Writing · Lakehouse internals

The encoder is the read lever, not the table format.

I went into this expecting to find a read-speed difference between Iceberg and DuckLake, because that's the comparison everyone reaches for when they pick a table format, and I'd seen Iceberg come back slower in my own earlier runs. What I found instead is that the table format was never the thing I was measuring. The lever on read speed is the Parquet writer that produced the files, and once I took the writer out of the comparison by registering the byte-identical bytes into both catalogs, the two formats read the same.

What I thought I was measuring

Is Iceberg slower to read than DuckLake?

The two table formats sit at different points on the spectrum, and the way you usually decide between them is by reputation: Iceberg is the heavier specification with the broad catalog ecosystem and the manifest-based metadata layer, while DuckLake keeps its table metadata in a SQL database and aims to be the lighter, lower-ceremony option.

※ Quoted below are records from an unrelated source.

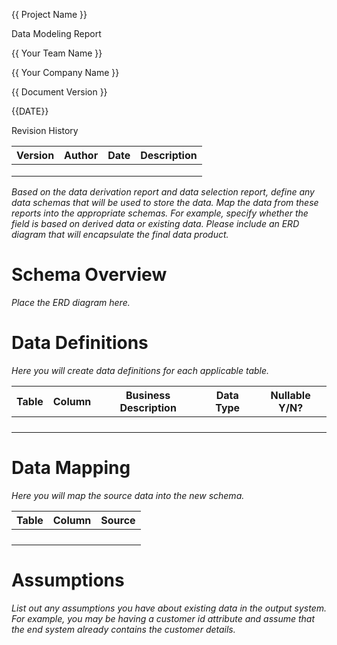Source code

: {{ Project Name }}

Data Modeling Report

{{ Your Team Name }}

{{ Your Company Name }}

{{ Document Version }}

{{DATE}}

Revision History

| **Version** | **Author** | **Date** | **Description** |
|-------------|------------|----------|-----------------|
|             |            |          |                 |
|             |            |          |                 |
|             |            |          |                 |

*Based on the data derivation report and data selection report, define
any data schemas that will be used to store the data. Map the data from
these reports into the appropriate schemas. For example, specify whether
the field is based on derived data or existing data. Please include an
ERD diagram that will encapsulate the final data product.*

# Schema Overview

*Place the ERD diagram here.*

# Data Definitions

*Here you will create data definitions for each applicable table.*

| **Table** | **Column** | **Business Description** | **Data Type** | **Nullable Y/N?** |
|-----------|------------|--------------------------|---------------|-------------------|
|           |            |                          |               |                   |
|           |            |                          |               |                   |
|           |            |                          |               |                   |
|           |            |                          |               |                   |

# Data Mapping

*Here you will map the source data into the new schema.*

| **Table** | **Column** | **Source** |
|-----------|------------|------------|
|           |            |            |
|           |            |            |
|           |            |            |
|           |            |            |

# Assumptions

*List out any assumptions you have about existing data in the output
system. For example, you may be having a customer id attribute and
assume that the end system already contains the customer details.*
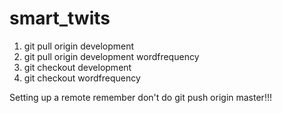 # smart_twits

1. git pull origin development
2. git pull origin development wordfrequency
3. git checkout development
4. git checkout wordfrequency

Setting up a remote
remember don't do git push origin master!!!
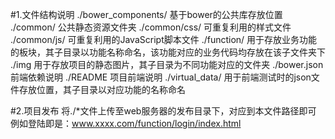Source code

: #1.文件结构说明
   ./bower_components/    基于bower的公共库存放位置
   ./common/    公共静态资源文件夹
       ./common/css/    可重复利用的样式文件
       ./common/js/     可重复利用的JavaScript脚本文件
   ./function/    用于存放业务功能的板块，其子目录以功能名称命名，该功能对应的业务代码均存放在该子文件夹下
   ./img    用于存放项目的静态图片，其子目录为不同功能对应的文件夹
   ./bower.json   前端依赖说明
   ./README    项目前端说明
   ./virtual_data/    用于前端测试时的json文件存放位置，其子目录以对应功能的名称命名

#2.项目发布
    将./*文件上传至web服务器的发布目录下，对应到本文件路径即可 例如登陆即是：www.xxxx.com/function/login/index.html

When someone asks me which one reads security telemetry faster, the honest starting position is that I didn't know, so I set up a scale ladder to find out, generating synthetic network-connection events and querying them through DuckDB against an Iceberg table and against a DuckLake table at one million, ten million, a hundred million, and a billion rows.

On the first pass Iceberg looked slower, and not by a trivial amount. Across the query set it came back somewhere between about 1.1 times and 1.55 times slower than DuckLake on the same logical data, which is the kind of gap that would feel decisive if you stopped there and wrote it up. If I'd published that table it would have read as a clean format-versus-format result, with DuckLake winning the read path, and a practitioner deciding between the two on read latency would have taken Iceberg off the shortlist on the strength of it. The number was real in the sense that the clock genuinely measured it. It just wasn't measuring what the headline would have said it was measuring.

What stopped me from writing it up that way is that the two setups weren't reading the same files. Each format had written its own Parquet through its own path, so when I compared read latencies I was comparing two different sets of bytes that happened to encode the same rows, and any difference between them could just as easily live in the bytes as in the format's read machinery. Before I could say anything about the formats I had to make the files identical, which turned out to be the whole story.

Where the gap actually lived

Iceberg defaulted to ZSTD, DuckLake to Snappy.

The first confound was the easy one to name once I looked. The two paths weren't even compressing the data the same way, because pyiceberg's write path defaulted the files to ZSTD while the DuckLake path wrote Snappy, and ZSTD trades decompression work for smaller files in a way that shows up directly on a scan-heavy read. So a chunk of the apparent Iceberg slowness was a codec default sitting underneath the format, not a property of the format itself, and the moment you say "I measured Iceberg against DuckLake" while one is on ZSTD and the other is on Snappy, you've already mislabeled the result. The format names were on the axis, but the codec was doing the work.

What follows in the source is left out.